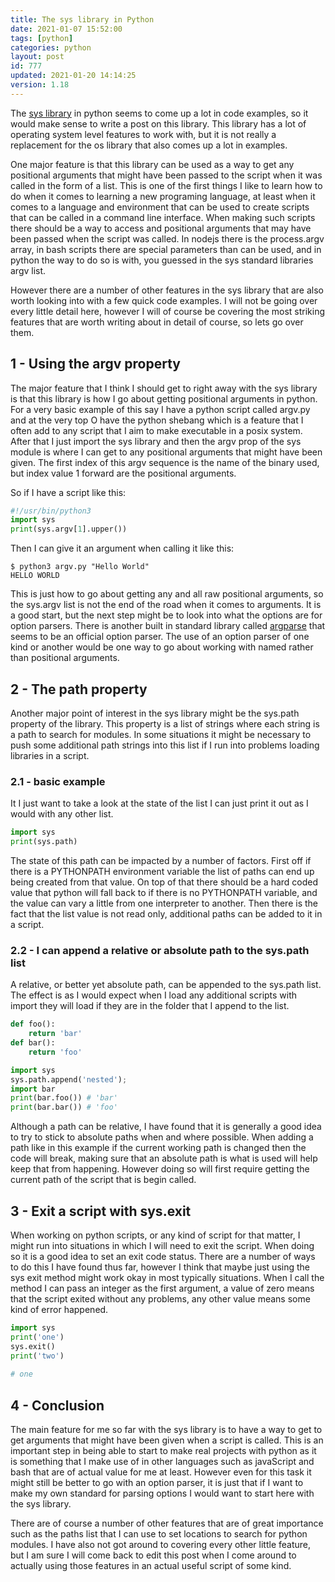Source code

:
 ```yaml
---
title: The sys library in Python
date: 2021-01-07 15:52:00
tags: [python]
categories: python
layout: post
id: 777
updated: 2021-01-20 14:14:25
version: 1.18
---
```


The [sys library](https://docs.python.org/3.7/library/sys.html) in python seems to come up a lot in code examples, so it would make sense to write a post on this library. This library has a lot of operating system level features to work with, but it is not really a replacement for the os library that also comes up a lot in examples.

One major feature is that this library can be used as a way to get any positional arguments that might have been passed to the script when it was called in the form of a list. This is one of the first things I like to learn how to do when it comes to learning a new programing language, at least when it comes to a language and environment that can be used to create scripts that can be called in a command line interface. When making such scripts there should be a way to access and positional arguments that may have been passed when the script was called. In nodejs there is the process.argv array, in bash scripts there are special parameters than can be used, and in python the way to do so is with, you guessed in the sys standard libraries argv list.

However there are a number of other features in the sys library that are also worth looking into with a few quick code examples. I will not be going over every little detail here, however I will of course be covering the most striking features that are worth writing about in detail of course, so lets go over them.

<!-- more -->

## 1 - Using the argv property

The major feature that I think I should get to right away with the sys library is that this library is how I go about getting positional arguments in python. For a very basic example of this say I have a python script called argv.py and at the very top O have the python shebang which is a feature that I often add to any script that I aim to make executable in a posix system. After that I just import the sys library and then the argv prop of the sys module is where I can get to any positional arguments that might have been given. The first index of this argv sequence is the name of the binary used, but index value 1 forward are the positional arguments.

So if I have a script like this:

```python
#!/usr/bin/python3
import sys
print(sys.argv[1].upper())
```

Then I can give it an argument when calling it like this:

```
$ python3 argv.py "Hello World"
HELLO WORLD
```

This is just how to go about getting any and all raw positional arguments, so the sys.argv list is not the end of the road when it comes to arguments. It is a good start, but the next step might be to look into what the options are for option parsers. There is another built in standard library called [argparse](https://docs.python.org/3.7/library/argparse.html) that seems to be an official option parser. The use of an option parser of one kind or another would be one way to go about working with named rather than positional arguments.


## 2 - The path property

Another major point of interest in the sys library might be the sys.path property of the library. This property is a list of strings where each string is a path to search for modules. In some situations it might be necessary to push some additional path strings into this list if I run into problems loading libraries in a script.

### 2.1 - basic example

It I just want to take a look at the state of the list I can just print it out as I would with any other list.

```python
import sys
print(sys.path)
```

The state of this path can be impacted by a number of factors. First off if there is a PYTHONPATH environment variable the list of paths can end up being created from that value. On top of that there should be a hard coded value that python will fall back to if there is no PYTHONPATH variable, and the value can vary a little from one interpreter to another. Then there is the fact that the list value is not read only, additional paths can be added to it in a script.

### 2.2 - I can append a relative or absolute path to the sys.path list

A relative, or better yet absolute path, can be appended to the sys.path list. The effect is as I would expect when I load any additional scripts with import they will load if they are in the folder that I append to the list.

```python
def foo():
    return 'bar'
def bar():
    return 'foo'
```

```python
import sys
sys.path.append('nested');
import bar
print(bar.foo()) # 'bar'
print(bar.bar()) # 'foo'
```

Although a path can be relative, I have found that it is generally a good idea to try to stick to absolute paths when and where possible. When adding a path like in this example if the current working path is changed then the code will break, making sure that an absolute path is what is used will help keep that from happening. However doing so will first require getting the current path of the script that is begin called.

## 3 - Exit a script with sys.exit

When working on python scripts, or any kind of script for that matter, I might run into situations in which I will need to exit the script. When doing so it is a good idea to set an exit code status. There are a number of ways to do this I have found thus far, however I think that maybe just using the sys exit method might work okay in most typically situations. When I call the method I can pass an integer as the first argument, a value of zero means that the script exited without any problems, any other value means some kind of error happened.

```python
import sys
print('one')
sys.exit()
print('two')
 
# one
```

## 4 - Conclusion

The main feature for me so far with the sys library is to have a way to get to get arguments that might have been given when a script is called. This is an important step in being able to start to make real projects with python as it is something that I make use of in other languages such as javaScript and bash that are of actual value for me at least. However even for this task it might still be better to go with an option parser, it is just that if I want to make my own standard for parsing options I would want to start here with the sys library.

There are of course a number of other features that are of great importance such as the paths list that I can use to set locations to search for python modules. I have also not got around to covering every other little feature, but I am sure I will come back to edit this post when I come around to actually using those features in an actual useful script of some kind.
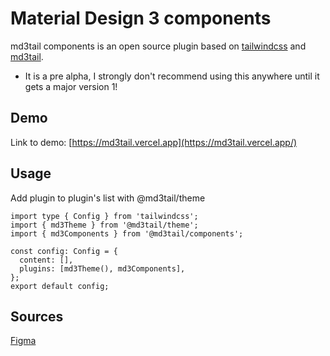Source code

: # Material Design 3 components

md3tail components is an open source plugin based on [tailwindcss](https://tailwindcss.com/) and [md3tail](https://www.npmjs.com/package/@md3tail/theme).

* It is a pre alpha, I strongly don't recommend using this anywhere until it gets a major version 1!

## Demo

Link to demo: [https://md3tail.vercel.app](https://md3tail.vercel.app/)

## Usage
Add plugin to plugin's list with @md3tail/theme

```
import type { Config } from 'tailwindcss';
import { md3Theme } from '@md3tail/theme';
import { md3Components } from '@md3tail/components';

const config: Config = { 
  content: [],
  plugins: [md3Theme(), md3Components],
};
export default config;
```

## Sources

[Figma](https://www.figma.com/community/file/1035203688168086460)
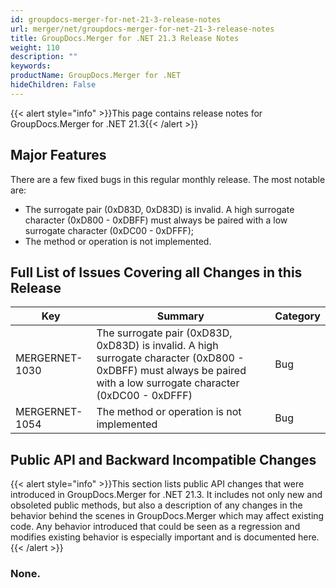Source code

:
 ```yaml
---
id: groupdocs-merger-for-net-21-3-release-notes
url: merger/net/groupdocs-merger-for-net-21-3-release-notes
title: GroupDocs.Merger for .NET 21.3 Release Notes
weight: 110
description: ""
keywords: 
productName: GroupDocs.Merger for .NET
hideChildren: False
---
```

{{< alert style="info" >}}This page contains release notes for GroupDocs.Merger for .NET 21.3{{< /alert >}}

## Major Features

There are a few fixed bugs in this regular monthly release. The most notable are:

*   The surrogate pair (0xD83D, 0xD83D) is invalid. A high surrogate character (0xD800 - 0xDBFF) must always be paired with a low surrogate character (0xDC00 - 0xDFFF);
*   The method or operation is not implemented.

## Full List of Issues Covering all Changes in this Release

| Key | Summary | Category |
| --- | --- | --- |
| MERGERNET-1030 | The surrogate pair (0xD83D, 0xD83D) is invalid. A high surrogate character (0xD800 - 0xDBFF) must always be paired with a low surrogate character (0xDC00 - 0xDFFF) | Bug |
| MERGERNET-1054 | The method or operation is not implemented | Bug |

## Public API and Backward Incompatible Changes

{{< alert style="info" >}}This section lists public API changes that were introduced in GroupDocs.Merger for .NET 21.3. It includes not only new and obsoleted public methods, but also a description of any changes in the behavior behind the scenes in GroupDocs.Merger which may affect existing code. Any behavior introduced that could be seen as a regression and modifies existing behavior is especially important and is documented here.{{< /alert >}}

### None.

* * *

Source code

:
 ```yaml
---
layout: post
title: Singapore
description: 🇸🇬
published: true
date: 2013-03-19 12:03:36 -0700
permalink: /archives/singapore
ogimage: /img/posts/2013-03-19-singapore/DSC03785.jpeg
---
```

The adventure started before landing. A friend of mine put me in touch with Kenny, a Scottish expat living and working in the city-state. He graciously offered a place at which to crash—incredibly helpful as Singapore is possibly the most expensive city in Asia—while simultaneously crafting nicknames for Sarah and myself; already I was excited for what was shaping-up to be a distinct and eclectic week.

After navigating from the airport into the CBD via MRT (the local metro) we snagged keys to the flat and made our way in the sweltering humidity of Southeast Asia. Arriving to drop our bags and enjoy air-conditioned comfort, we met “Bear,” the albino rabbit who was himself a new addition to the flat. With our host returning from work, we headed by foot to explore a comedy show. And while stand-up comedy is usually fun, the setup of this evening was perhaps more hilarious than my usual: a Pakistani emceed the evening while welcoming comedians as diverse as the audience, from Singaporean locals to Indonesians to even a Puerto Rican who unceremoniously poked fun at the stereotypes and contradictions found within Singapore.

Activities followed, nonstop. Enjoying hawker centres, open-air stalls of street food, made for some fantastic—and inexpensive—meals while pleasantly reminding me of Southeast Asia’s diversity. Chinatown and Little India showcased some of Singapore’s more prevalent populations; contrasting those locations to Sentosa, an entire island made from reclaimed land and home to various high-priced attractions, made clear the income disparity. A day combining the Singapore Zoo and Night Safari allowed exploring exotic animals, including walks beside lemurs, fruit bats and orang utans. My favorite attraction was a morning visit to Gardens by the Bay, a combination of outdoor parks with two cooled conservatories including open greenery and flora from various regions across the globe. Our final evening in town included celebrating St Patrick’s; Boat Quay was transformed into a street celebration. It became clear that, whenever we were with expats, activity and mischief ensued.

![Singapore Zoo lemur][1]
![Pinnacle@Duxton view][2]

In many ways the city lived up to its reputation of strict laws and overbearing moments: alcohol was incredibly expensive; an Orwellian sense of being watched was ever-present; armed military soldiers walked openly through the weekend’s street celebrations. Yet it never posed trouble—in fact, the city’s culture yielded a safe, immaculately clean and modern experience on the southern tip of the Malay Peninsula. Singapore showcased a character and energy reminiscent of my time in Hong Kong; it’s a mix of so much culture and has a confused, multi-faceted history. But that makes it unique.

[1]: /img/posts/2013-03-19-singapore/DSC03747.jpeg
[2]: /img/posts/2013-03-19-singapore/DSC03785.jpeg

Your goal: For the word "operation", please count the lines in the data where it appears and respond with the number only.

Answer to this exercise: 2